国宝の本堂を擁する歴史あるお寺。かつては足利氏の邸宅であり氏寺として信仰されていました。この寺院、実は「日本100名城」にも数えられています。お寺なのにお城なのでしょうか?

訪問日:2025/7/21(月) ※掲載の写真・情報は訪問時のものです

屋根付き橋を渡り境内へ

日本最古の学校として知られる「足利学校」のすぐそばに立つ鑁阿寺。難しすぎる漢字は「ばんなじ」と読みます。

建久7年(1196年)に足利義兼が邸宅内に持仏堂を建立し、大日如来を安置したのがはじまり。その後、足利義氏が伽藍を整備して足利氏の氏寺に。現在は真言宗大日派の寺院であり、「足利の大日さま」と呼ばれ親しまれています。

立派な木造の楼門。もともとは建久7年(1196年)に創建されるも、室町時代に兵火によって焼失。永禄7年(1564年)に室町幕府13代将軍・足利義輝によって再建されました。

正面からだとわかりにくいですが、楼門の手前は屋根付きの反橋。境内のまわりには水堀がめぐらされており、鯉がたくさん泳いでいました。

国宝に指定された本堂

本堂は建久7年(1196年)に足利義兼によって建立されますが、正安元年(1299年)に再建されます。大日如来を本尊として安置しておりますが、幕がかかっており拝むことはできませんでした。

この本堂、明治41年(1908年)に古社寺保存法に基づく特別保護建造物に指定されます。戦後の法改正により昭和25年(1950年)に重要文化財に指定、さらに平成25年(2013年)再び国宝に指定されます。

裏から見ても同じような姿。扉があるので、こちらが開くこともあるのかもしれません。

お堂が並ぶ境内

本堂以外にも様々な建造物が立ち並んでいます。
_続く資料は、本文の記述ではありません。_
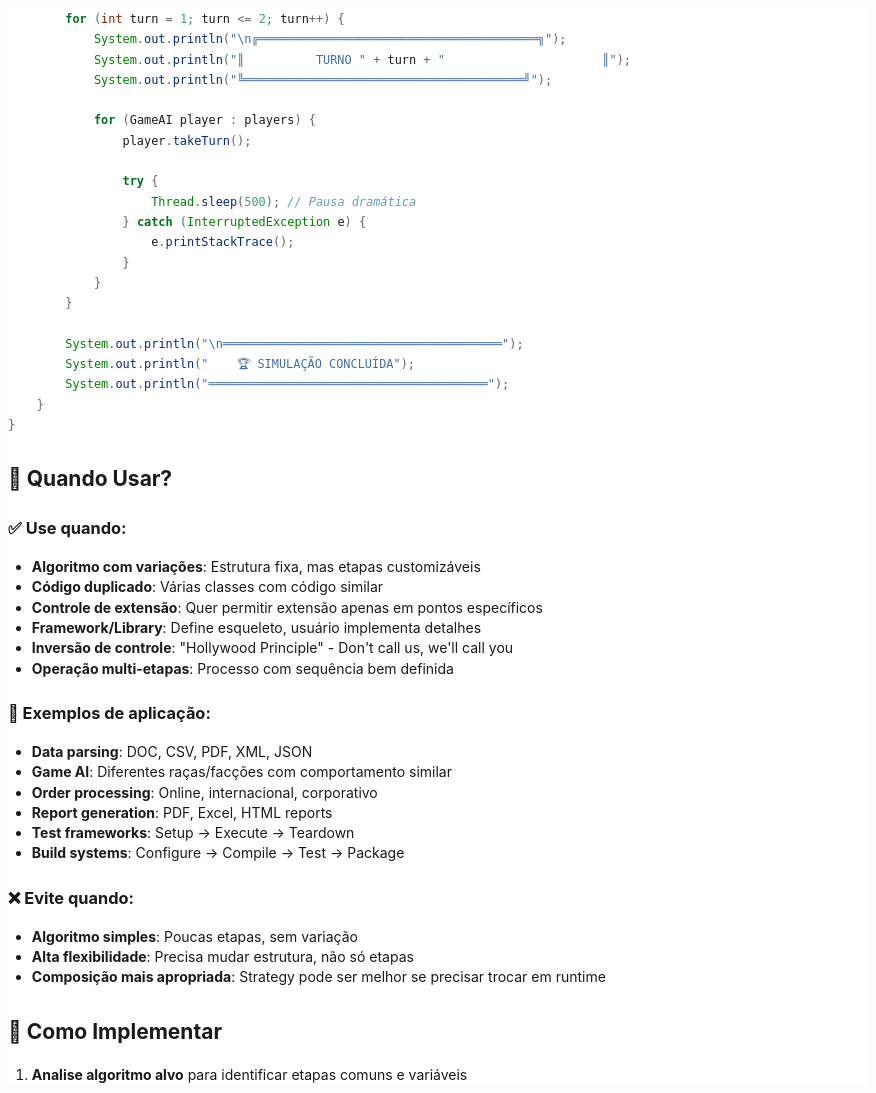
 ```java
        for (int turn = 1; turn <= 2; turn++) {
            System.out.println("\n╔═══════════════════════════════════════╗");
            System.out.println("║          TURNO " + turn + "                      ║");
            System.out.println("╚═══════════════════════════════════════╝");
            
            for (GameAI player : players) {
                player.takeTurn();
                
                try {
                    Thread.sleep(500); // Pausa dramática
                } catch (InterruptedException e) {
                    e.printStackTrace();
                }
            }
        }
        
        System.out.println("\n═══════════════════════════════════════");
        System.out.println("    🏆 SIMULAÇÃO CONCLUÍDA");
        System.out.println("═══════════════════════════════════════");
    }
}
```

## 🎯 Quando Usar?

### ✅ Use quando:
- **Algoritmo com variações**: Estrutura fixa, mas etapas customizáveis
- **Código duplicado**: Várias classes com código similar
- **Controle de extensão**: Quer permitir extensão apenas em pontos específicos
- **Framework/Library**: Define esqueleto, usuário implementa detalhes
- **Inversão de controle**: "Hollywood Principle" - Don't call us, we'll call you
- **Operação multi-etapas**: Processo com sequência bem definida

### 📝 Exemplos de aplicação:
- **Data parsing**: DOC, CSV, PDF, XML, JSON
- **Game AI**: Diferentes raças/facções com comportamento similar
- **Order processing**: Online, internacional, corporativo
- **Report generation**: PDF, Excel, HTML reports
- **Test frameworks**: Setup → Execute → Teardown
- **Build systems**: Configure → Compile → Test → Package

### ❌ Evite quando:
- **Algoritmo simples**: Poucas etapas, sem variação
- **Alta flexibilidade**: Precisa mudar estrutura, não só etapas
- **Composição mais apropriada**: Strategy pode ser melhor se precisar trocar em runtime

## 🚀 Como Implementar

1. **Analise algoritmo alvo** para identificar etapas comuns e variáveis
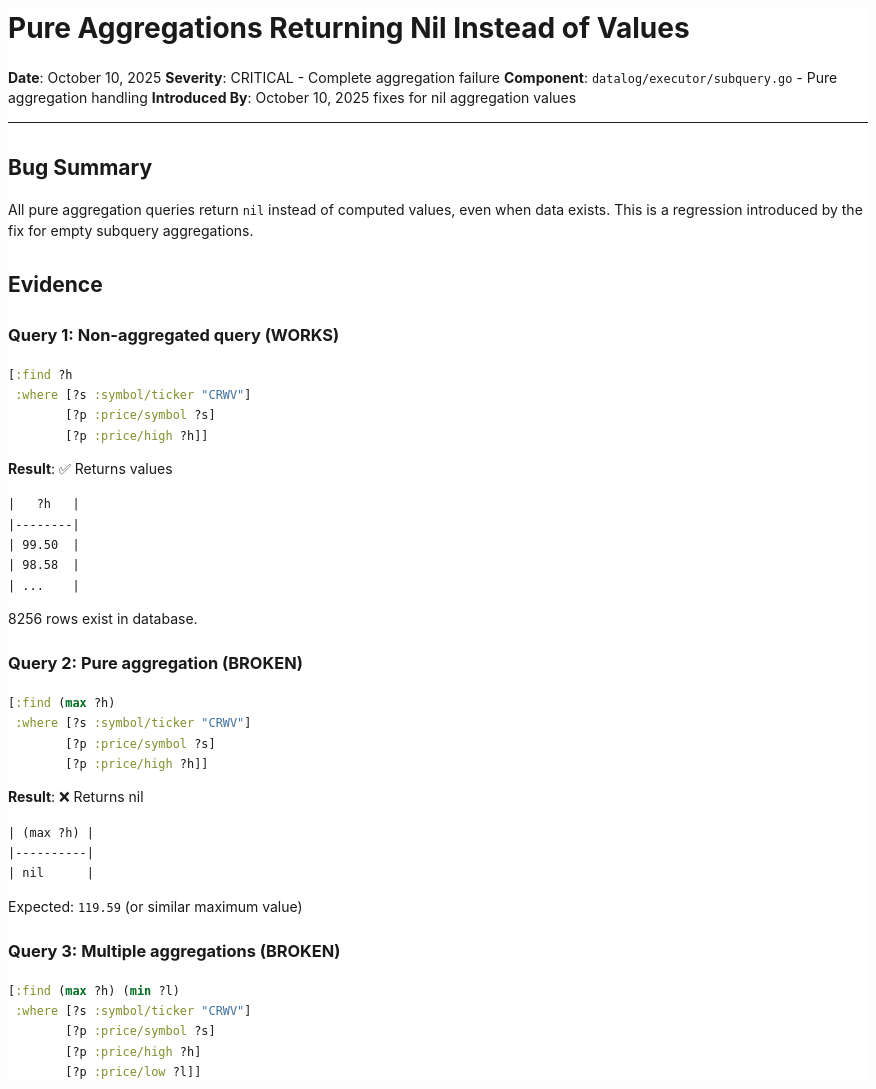 # Pure Aggregations Returning Nil Instead of Values

**Date**: October 10, 2025
**Severity**: CRITICAL - Complete aggregation failure
**Component**: `datalog/executor/subquery.go` - Pure aggregation handling
**Introduced By**: October 10, 2025 fixes for nil aggregation values

---

## Bug Summary

All pure aggregation queries return `nil` instead of computed values, even when data exists. This is a regression introduced by the fix for empty subquery aggregations.

## Evidence

### Query 1: Non-aggregated query (WORKS)
```clojure
[:find ?h
 :where [?s :symbol/ticker "CRWV"]
        [?p :price/symbol ?s]
        [?p :price/high ?h]]
```

**Result**: ✅ Returns values
```
|   ?h   |
|--------|
| 99.50  |
| 98.58  |
| ...    |
```

8256 rows exist in database.

### Query 2: Pure aggregation (BROKEN)
```clojure
[:find (max ?h)
 :where [?s :symbol/ticker "CRWV"]
        [?p :price/symbol ?s]
        [?p :price/high ?h]]
```

**Result**: ❌ Returns nil
```
| (max ?h) |
|----------|
| nil      |
```

Expected: `119.59` (or similar maximum value)

### Query 3: Multiple aggregations (BROKEN)
```clojure
[:find (max ?h) (min ?l)
 :where [?s :symbol/ticker "CRWV"]
        [?p :price/symbol ?s]
        [?p :price/high ?h]
        [?p :price/low ?l]]
```
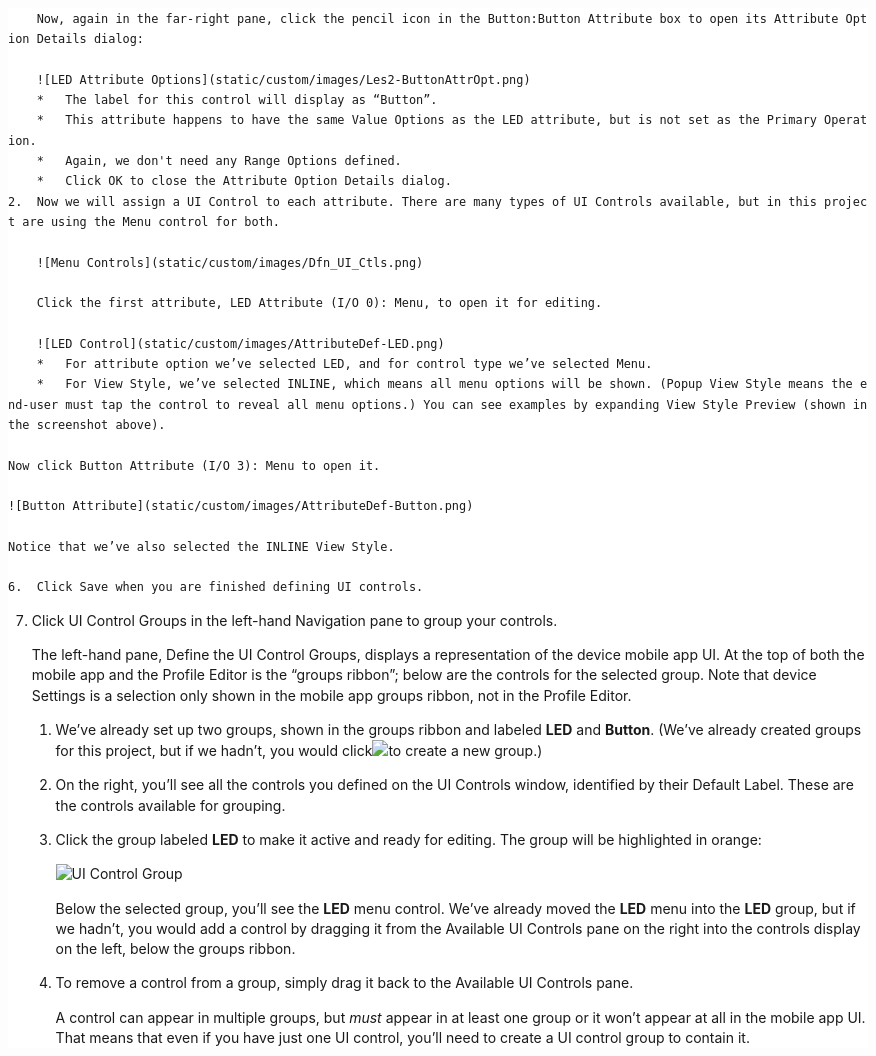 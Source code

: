         Now, again in the far-right pane, click the pencil icon in the Button:Button Attribute box to open its Attribute Option Details dialog:
        
        ![LED Attribute Options](static/custom/images/Les2-ButtonAttrOpt.png)
        *   The label for this control will display as “Button”.
        *   This attribute happens to have the same Value Options as the LED attribute, but is not set as the Primary Operation.
        *   Again, we don't need any Range Options defined.
        *   Click OK to close the Attribute Option Details dialog.
    2.  Now we will assign a UI Control to each attribute. There are many types of UI Controls available, but in this project are using the Menu control for both.
        
        ![Menu Controls](static/custom/images/Dfn_UI_Ctls.png)
        
        Click the first attribute, LED Attribute (I/O 0): Menu, to open it for editing.
        
        ![LED Control](static/custom/images/AttributeDef-LED.png)
        *   For attribute option we’ve selected LED, and for control type we’ve selected Menu.
        *   For View Style, we’ve selected INLINE, which means all menu options will be shown. (Popup View Style means the end-user must tap the control to reveal all menu options.) You can see examples by expanding View Style Preview (shown in the screenshot above).
    
    Now click Button Attribute (I/O 3): Menu to open it.
    
    ![Button Attribute](static/custom/images/AttributeDef-Button.png)
    
    Notice that we’ve also selected the INLINE View Style.
    
    6.  Click Save when you are finished defining UI controls.
7.  Click UI Control Groups in the left-hand Navigation pane to group your controls.
    
    The left-hand pane, Define the UI Control Groups, displays a representation of the device mobile app UI. At the top of both the mobile app and the Profile Editor is the “groups ribbon”; below are the controls for the selected group. Note that device Settings is a selection only shown in the mobile app groups ribbon, not in the Profile Editor.
    
    1.  We’ve already set up two groups, shown in the groups ribbon and labeled **LED** and **Button**. (We’ve already created groups for this project, but if we hadn’t, you would click![](static/custom/images/AddGroupIcon.png)to create a new group.)
        
    2.  On the right, you’ll see all the controls you defined on the UI Controls window, identified by their Default Label. These are the controls available for grouping.
    3.  Click the group labeled **LED** to make it active and ready for editing. The group will be highlighted in orange:
        
        ![UI Control Group](static/custom/images/Control_Groups_LED.png)
        
        Below the selected group, you’ll see the **LED** menu control. We’ve already moved the **LED** menu into the **LED** group, but if we hadn’t, you would add a control by dragging it from the Available UI Controls pane on the right into the controls display on the left, below the groups ribbon.
        
    4.  To remove a control from a group, simply drag it back to the Available UI Controls pane.
        
        A control can appear in multiple groups, but _must_ appear in at least one group or it won’t appear at all in the mobile app UI. That means that even if you have just one UI control, you’ll need to create a UI control group to contain it.
         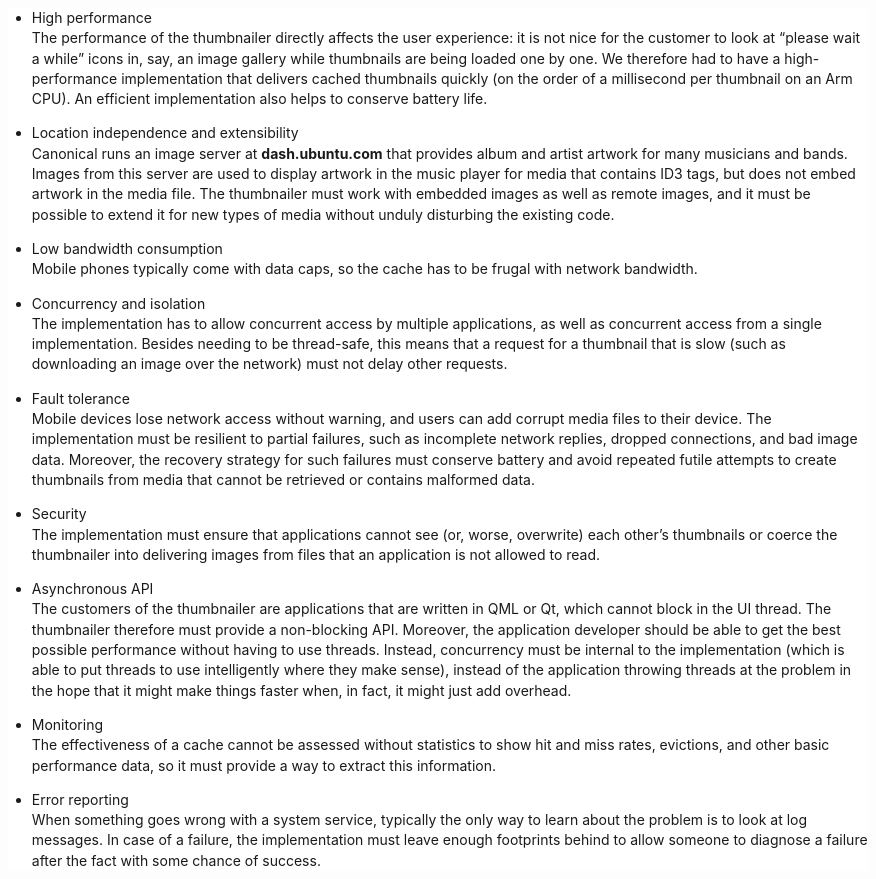  * High performance  
The performance of the thumbnailer directly affects the user experience: it is
not nice for the customer to look at “please wait a while” icons in, say, an
image gallery while thumbnails are being loaded one by one. We therefore had
to have a high-performance implementation that delivers cached thumbnails
quickly (on the order of a millisecond per thumbnail on an Arm CPU). An
efficient implementation also helps to conserve battery life.

  * Location independence and extensibility  
Canonical runs an image server at **dash.ubuntu.com** that provides album and
artist artwork for many musicians and bands. Images from this server are used
to display artwork in the music player for media that contains ID3 tags, but
does not embed artwork in the media file. The thumbnailer must work with
embedded images as well as remote images, and it must be possible to extend it
for new types of media without unduly disturbing the existing code.

  * Low bandwidth consumption  
Mobile phones typically come with data caps, so the cache has to be frugal
with network bandwidth.

  * Concurrency and isolation  
The implementation has to allow concurrent access by multiple applications, as
well as concurrent access from a single implementation. Besides needing to be
thread-safe, this means that a request for a thumbnail that is slow (such as
downloading an image over the network) must not delay other requests.

  * Fault tolerance  
Mobile devices lose network access without warning, and users can add corrupt
media files to their device. The implementation must be resilient to partial
failures, such as incomplete network replies, dropped connections, and bad
image data. Moreover, the recovery strategy for such failures must conserve
battery and avoid repeated futile attempts to create thumbnails from media
that cannot be retrieved or contains malformed data.

  * Security  
The implementation must ensure that applications cannot see (or, worse,
overwrite) each other’s thumbnails or coerce the thumbnailer into delivering
images from files that an application is not allowed to read.

  * Asynchronous API  
The customers of the thumbnailer are applications that are written in QML or
Qt, which cannot block in the UI thread. The thumbnailer therefore must
provide a non-blocking API. Moreover, the application developer should be able
to get the best possible performance without having to use threads. Instead,
concurrency must be internal to the implementation (which is able to put
threads to use intelligently where they make sense), instead of the
application throwing threads at the problem in the hope that it might make
things faster when, in fact, it might just add overhead.

  * Monitoring  
The effectiveness of a cache cannot be assessed without statistics to show hit
and miss rates, evictions, and other basic performance data, so it must
provide a way to extract this information.

  * Error reporting  
When something goes wrong with a system service, typically the only way to
learn about the problem is to look at log messages. In case of a failure, the
implementation must leave enough footprints behind to allow someone to
diagnose a failure after the fact with some chance of success.
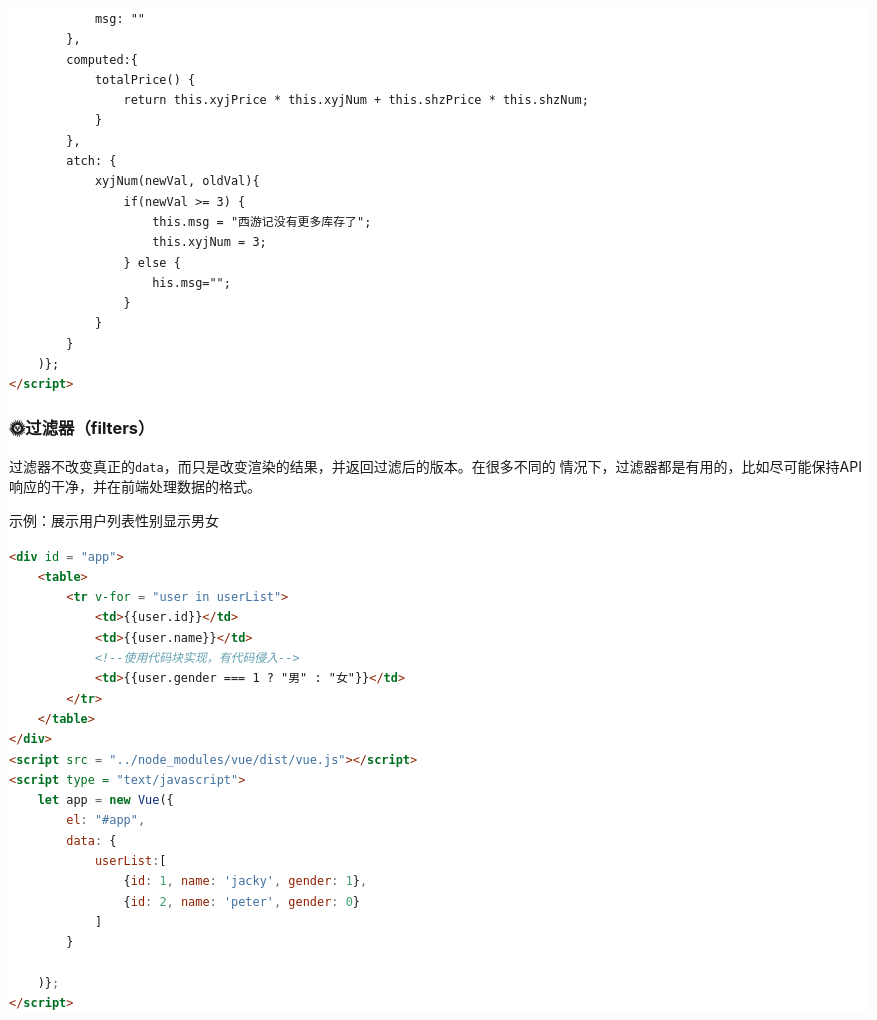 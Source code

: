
```html
            msg: ""
        },
        computed:{
            totalPrice() {
                return this.xyjPrice * this.xyjNum + this.shzPrice * this.shzNum;
            }
        },
        atch: {
            xyjNum(newVal, oldVal){
                if(newVal >= 3) {
                    this.msg = "西游记没有更多库存了";
                    this.xyjNum = 3;
                } else {
                    his.msg="";
                }
            }
        }
    )};
</script>
```

### :sun_with_face:过滤器（filters）

过滤器不改变真正的`data`，而只是改变渲染的结果，并返回过滤后的版本。在很多不同的
情况下，过滤器都是有用的，比如尽可能保持API响应的干净，并在前端处理数据的格式。

示例：展示用户列表性别显示男女

```html
<div id = "app">
    <table>
        <tr v-for = "user in userList">
            <td>{{user.id}}</td>
            <td>{{user.name}}</td>
            <!--使用代码块实现，有代码侵入-->
            <td>{{user.gender === 1 ? "男" : "女"}}</td>
        </tr>
    </table>
</div>
<script src = "../node_modules/vue/dist/vue.js"></script>
<script type = "text/javascript">
    let app = new Vue({
        el: "#app",
        data: {
            userList:[
                {id: 1, name: 'jacky', gender: 1},
                {id: 2, name: 'peter', gender: 0}
            ]
        }
        
    )};
</script>
```
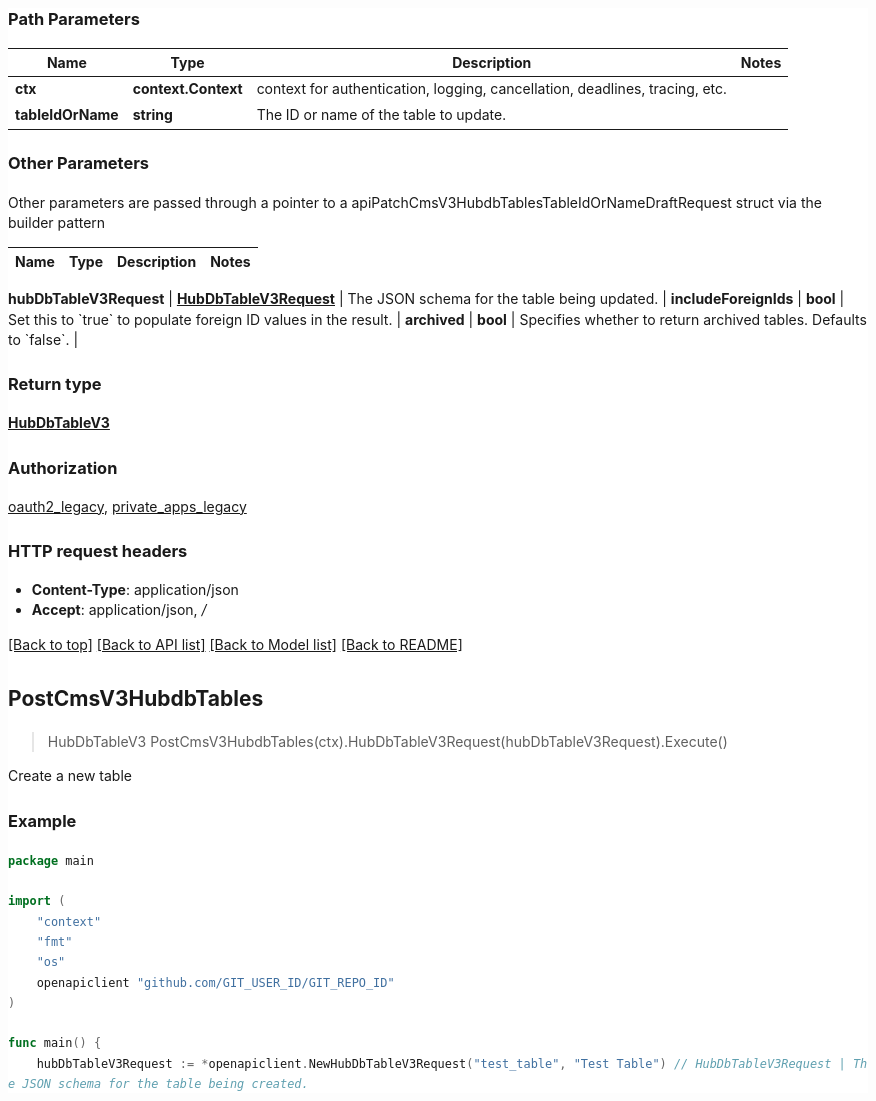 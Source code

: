 
### Path Parameters


Name | Type | Description  | Notes
------------- | ------------- | ------------- | -------------
**ctx** | **context.Context** | context for authentication, logging, cancellation, deadlines, tracing, etc.
**tableIdOrName** | **string** | The ID or name of the table to update. | 

### Other Parameters

Other parameters are passed through a pointer to a apiPatchCmsV3HubdbTablesTableIdOrNameDraftRequest struct via the builder pattern


Name | Type | Description  | Notes
------------- | ------------- | ------------- | -------------

 **hubDbTableV3Request** | [**HubDbTableV3Request**](HubDbTableV3Request.md) | The JSON schema for the table being updated. | 
 **includeForeignIds** | **bool** | Set this to &#x60;true&#x60; to populate foreign ID values in the result. | 
 **archived** | **bool** | Specifies whether to return archived tables. Defaults to &#x60;false&#x60;. | 

### Return type

[**HubDbTableV3**](HubDbTableV3.md)

### Authorization

[oauth2_legacy](../README.md#oauth2_legacy), [private_apps_legacy](../README.md#private_apps_legacy)

### HTTP request headers

- **Content-Type**: application/json
- **Accept**: application/json, */*

[[Back to top]](#) [[Back to API list]](../README.md#documentation-for-api-endpoints)
[[Back to Model list]](../README.md#documentation-for-models)
[[Back to README]](../README.md)


## PostCmsV3HubdbTables

> HubDbTableV3 PostCmsV3HubdbTables(ctx).HubDbTableV3Request(hubDbTableV3Request).Execute()

Create a new table



### Example

```go
package main

import (
	"context"
	"fmt"
	"os"
	openapiclient "github.com/GIT_USER_ID/GIT_REPO_ID"
)

func main() {
	hubDbTableV3Request := *openapiclient.NewHubDbTableV3Request("test_table", "Test Table") // HubDbTableV3Request | The JSON schema for the table being created.

```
多宝塔は、足利義兼による創建と伝わるものであり、国内最大規模。江戸幕府5代将軍・徳川綱吉の母、桂昌院による再建と伝えられていましたが、調査により寛永6年(1629年)再建と判明しました。

文禄元年(1592年)に再修された中御堂。御本尊は不動明王で、成田山より勧請されたそう。

経堂は、足利義兼が妻の供養のために応永14年(1407年)に建立。その後、足利満兼が再建。昭和59年(1984年)、国の重要文化財に指定されました。

お堂ではありませんが、目を引くのは大イチョウ。樹高31.8m・周囲8.3mという大木で、樹齢は550年と推定されています。栃木県の天然記念物にも指定されているそう。

実は100名城のひとつ

本堂に置かれたスタンプ。なんだろうと思い見ると、日本100名城スタンプ!

実はこの鑁阿寺、日本百名城に選ばれているのです。お寺なのになぜ?と思ったのですが、足利市の居館であり城郭としての特徴を備えているのがその理由。周囲はお堀で囲まれており、土塁も築かれた姿は確かにお城のような雰囲気も。

なお、日本百名城には以下の選定基準があります。

① 優れた文化財・史跡
② 著名な歴史の舞台
③ 時代・地域の代表
④ 各都道府県から1城以上5城以内
⑤ 環境保存状況や城郭発達史からの観点

各都道府県から1城以上という決まりがあるので、条件に一致するお城が栃木県にはここしかなかったのかもしれませんね。


余談ですが大イチョウの下にカメラを持った人が集まっていたので尋ねてみると、なんとアオバズクがいるそう!高い位置なのでスマホでは上手く撮れませんでしたが、肉眼ではばっちりその姿を見ることができました!

上手く撮れた写真も見せてもらいました!鮮やかな黄色い目が特徴的な姿。人間から見たらかわいらしくも映りますが、小動物にとっては恐怖でしかないかもしれませんね。

アクセスと営業情報

JR両毛線の「足利駅」より徒歩15分、東武伊勢崎線の「東武足利市駅」 から約15分。

開門時間 9:00~17:00
料金 無料
公式サイト http://www.ashikaga-bannaji.org/

※掲載の情報は2025年7月時点のものです。最新情報は公式HPにてご確認ください。